About this task: Should a line below contain the word "write", report it.

Data to process:
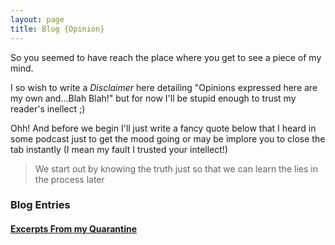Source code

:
 ```yaml
---
layout: page
title: Blog {Opinion}
---
```


So you seemed to have reach the place where you get to see a piece of my mind. 

I so wish to write a _Disclaimer_ here detailing "Opinions expressed here are my own and...Blah Blah!" but for now I'll be stupid enough to trust my reader's inellect ;) 

Ohh! And before we begin I'll just write a fancy quote below that I heard in some podcast just to get the mood going or may be implore you to close the tab instantly (I mean my fault I trusted your intellect!)

>We start out by knowing the truth just so that we can learn the lies in the process later

### Blog Entries
#### [Excerpts From my Quarantine]({{site.url}}/2020/03/23/excerpts-from-my-quarantine/index.html)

Task output:
I so wish to write a _Disclaimer_ here detailing "Opinions expressed here are my own and...Blah Blah!" but for now I'll be stupid enough to trust my reader's inellect ;) 
Ohh! And before we begin I'll just write a fancy quote below that I heard in some podcast just to get the mood going or may be implore you to close the tab instantly (I mean my fault I trusted your intellect!)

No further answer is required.